Some lines in the records below may hold the word "between"; give the number of those lines and nothing else.

____ WORKING DATA

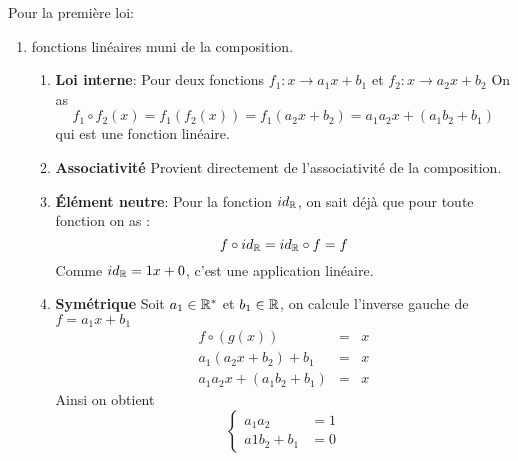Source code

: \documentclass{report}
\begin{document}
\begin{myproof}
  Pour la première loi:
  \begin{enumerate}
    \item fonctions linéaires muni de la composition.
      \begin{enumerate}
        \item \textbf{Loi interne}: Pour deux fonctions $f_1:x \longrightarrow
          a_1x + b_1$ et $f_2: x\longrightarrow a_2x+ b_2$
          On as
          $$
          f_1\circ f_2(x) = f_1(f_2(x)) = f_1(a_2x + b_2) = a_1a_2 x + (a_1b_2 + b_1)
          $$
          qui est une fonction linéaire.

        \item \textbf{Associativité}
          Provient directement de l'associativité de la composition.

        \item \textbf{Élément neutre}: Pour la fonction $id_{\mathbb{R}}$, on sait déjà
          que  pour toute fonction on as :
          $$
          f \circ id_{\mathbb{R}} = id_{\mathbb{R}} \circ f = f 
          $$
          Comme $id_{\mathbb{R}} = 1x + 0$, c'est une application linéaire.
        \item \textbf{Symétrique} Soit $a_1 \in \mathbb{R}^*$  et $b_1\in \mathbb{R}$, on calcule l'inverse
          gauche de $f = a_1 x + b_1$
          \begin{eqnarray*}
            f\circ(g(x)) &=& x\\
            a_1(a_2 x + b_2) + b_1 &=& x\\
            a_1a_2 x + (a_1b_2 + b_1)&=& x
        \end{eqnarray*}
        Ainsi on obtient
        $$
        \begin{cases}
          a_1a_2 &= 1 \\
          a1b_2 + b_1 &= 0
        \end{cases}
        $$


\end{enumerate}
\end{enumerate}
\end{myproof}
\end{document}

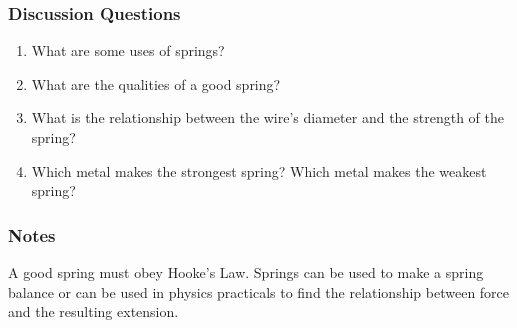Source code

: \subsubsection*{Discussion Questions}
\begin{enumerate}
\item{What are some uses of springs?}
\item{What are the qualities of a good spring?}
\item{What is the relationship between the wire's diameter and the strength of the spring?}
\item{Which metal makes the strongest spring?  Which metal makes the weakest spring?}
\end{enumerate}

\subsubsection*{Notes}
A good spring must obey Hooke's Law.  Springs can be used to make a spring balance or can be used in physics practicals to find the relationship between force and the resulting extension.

________
____ WORKING DATA

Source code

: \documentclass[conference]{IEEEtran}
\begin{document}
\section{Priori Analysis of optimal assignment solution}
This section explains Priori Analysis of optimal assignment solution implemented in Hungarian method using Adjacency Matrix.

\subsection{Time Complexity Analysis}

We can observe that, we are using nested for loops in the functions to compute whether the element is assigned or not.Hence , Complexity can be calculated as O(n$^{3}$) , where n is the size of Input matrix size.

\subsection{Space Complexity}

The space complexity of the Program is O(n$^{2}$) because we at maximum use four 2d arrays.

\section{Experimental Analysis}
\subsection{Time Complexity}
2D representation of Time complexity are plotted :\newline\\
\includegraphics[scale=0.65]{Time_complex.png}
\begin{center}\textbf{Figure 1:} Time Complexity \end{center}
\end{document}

________
____ WORKING DATA

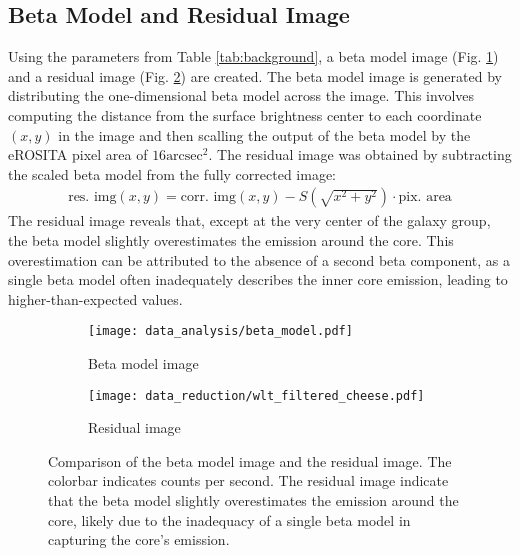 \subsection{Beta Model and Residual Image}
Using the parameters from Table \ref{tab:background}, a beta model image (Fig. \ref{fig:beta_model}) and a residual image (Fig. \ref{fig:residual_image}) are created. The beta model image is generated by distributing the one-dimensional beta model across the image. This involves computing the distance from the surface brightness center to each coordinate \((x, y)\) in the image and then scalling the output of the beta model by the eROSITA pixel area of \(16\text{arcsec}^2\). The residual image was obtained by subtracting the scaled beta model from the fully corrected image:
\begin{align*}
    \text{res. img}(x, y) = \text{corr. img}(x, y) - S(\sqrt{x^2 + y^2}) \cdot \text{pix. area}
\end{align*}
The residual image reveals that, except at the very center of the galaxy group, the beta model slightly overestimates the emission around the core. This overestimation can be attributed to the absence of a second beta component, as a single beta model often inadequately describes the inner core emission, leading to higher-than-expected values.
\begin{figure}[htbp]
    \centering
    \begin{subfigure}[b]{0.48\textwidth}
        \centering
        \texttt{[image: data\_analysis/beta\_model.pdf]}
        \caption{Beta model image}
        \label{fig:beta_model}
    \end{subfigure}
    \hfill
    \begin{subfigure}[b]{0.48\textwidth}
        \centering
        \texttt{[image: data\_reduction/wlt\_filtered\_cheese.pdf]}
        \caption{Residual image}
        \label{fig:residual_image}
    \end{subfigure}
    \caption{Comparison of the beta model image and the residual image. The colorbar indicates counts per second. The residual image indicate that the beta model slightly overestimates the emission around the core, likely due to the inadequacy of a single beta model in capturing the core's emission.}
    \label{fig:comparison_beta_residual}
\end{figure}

________

EXERCISE OUTPUT: 2